Finally, National City argues Lennox's failure to give it timely notice of the unauthorized withdrawals bars all of Quilling's claims. Section 4-406(c) of the Uniform Commercial Code ("UCC"), codified in Illinois at 810 ILL. COMP. STAT. 5/4-406(c), "places upon a bank's customer the duty of bringing to the bank's attention any item containing an unauthorized signature which has been debited to the customer's account." Euro Motors, Inc. v. Southwest Fin. Bank Trust Co., 696 N.E.2d 711, 716 (Ill.App.Ct. 1998). The UCC gives the customer one year to "discover and report" such unauthorized signatures from the date the bank makes available to the customer a statement of account; otherwise, the customer is precluded from asserting those signatures against the bank, without regard to either the customer's or the bank's lack of care. See Euro Motors, 696 N.E.2d at 716; Watseka First Nat'l Bank v. Horney, 686 N.E.2d 1175, 1178 (Ill.App.Ct. 1997); 810 ILL. COMP. STAT. 5/4-406(f).

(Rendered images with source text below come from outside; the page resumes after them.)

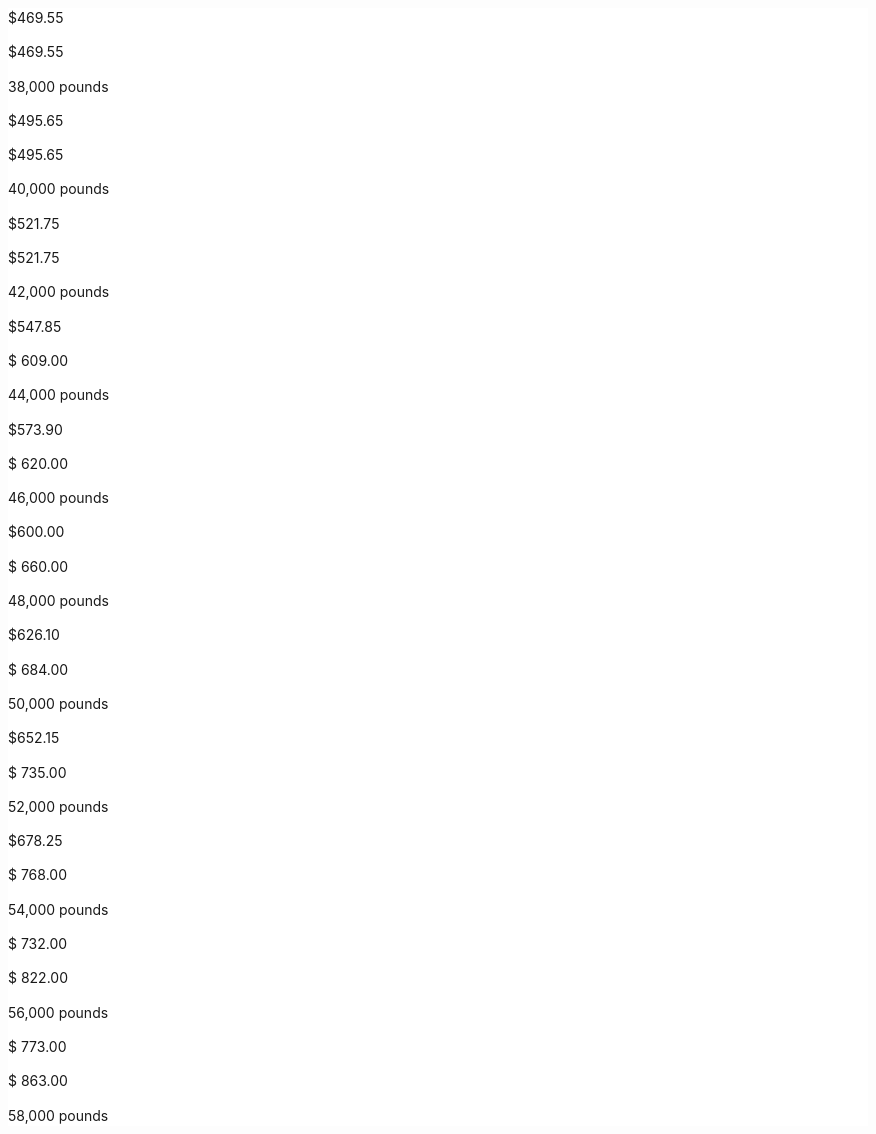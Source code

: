 $469.55

$469.55

38,000 pounds

$495.65

$495.65

40,000 pounds

$521.75

$521.75

42,000 pounds

$547.85

$ 609.00

44,000 pounds

$573.90

$ 620.00

46,000 pounds

$600.00

$ 660.00

48,000 pounds

$626.10

$ 684.00

50,000 pounds

$652.15

$ 735.00

52,000 pounds

$678.25

$ 768.00

54,000 pounds

$ 732.00

$ 822.00

56,000 pounds

$ 773.00

$ 863.00

58,000 pounds
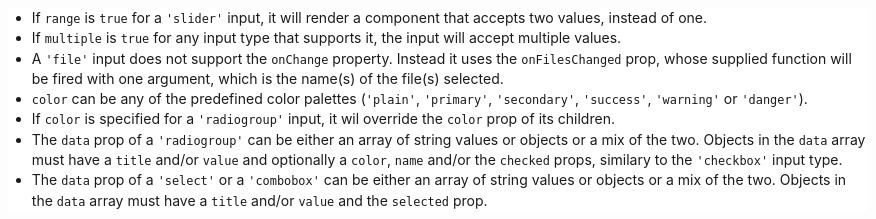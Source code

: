 * If `range` is `true` for a `'slider'` input, it will render a component that accepts two values, instead of one.
* If `multiple` is `true` for any input type that supports it, the input will accept multiple values.
* A `'file'` input does not support the `onChange` property. Instead it uses the `onFilesChanged` prop, whose supplied function will be fired with one argument, which is the name(s) of the file(s) selected.
* `color` can be any of the predefined color palettes (`'plain'`, `'primary'`, `'secondary'`, `'success'`, `'warning'` or `'danger'`). 
* If `color` is specified for a `'radiogroup'` input, it wil override the `color` prop of its children.
* The `data` prop of a `'radiogroup'` can be either an array of string values or objects or a mix of the two. Objects in the `data` array must have a `title` and/or `value` and optionally a `color`, `name` and/or the `checked` props, similary to the `'checkbox'` input type.
* The `data` prop of a `'select'` or a `'combobox'` can be either an array of string values or objects or a mix of the two. Objects in the `data` array must have a `title` and/or `value` and the `selected` prop.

The court is at a loss to understand the relevance of § 4-406 in the present case. As noted above, Benson was an authorized signatory on Lennox's account at National City and is the one who signed most of the transfers and checks to move funds out of the account (with the exception of one by Loutos, who was also a signatory on the account at the time). Quilling's claims thus have nothing at all to do with any "unauthorized signatures." The only thing "unauthorized" about Benson's withdrawals was that they violated the Secured Investment Program Agreement, and what National City apparently has in mind is to apply § 4-406 to all types of unauthorized withdrawals, not just those involving unauthorized signature. The plain language of the statute, however, clearly encompasses only the latter, and National City offers no principled basis to expand the scope of the statute to cover the former. In fact, the two cases it cites where the courts actually applied § 4-406 both involved some sort of unauthorized signatures. See Euro Motors, 696 N.E.2d at 712-13 (checks drawn on corporate account missing a required signature); Reliance Ins. Co. v. Bank of Am. Nat'l Trust Savings Ass'n, No. 99 C 3366, 2001 WL 62597, at *1 (N.D. Ill. Jan. 25, 2001) (forged signature); accord Wetherill v. Putnam Investments, 122 F.3d 554, 555 (8th Cir. 1997) (forged signature); Watseka, 686 N.E.2d at 1176-77 (forged signature). Because Quilling is not asserting against National City any unauthorized signatures, § 4-406 is simply a non-issue. Cf.Appley, 832 F.2d at 1031-32 (§ 4-406 does not apply where plaintiff's claims encompasse[d] much more than . . . an unauthorized signature or endorsement or alteration on an item, but also alleged bank breached broader duty by facilitating her fiduciary's scheme to defraud her); Ohio Casualty, 1996 WL 507292, at *6 (§ 4-406 does not apply where plaintiff's claims for conversion against bank did not involve unauthorized signature or alteration).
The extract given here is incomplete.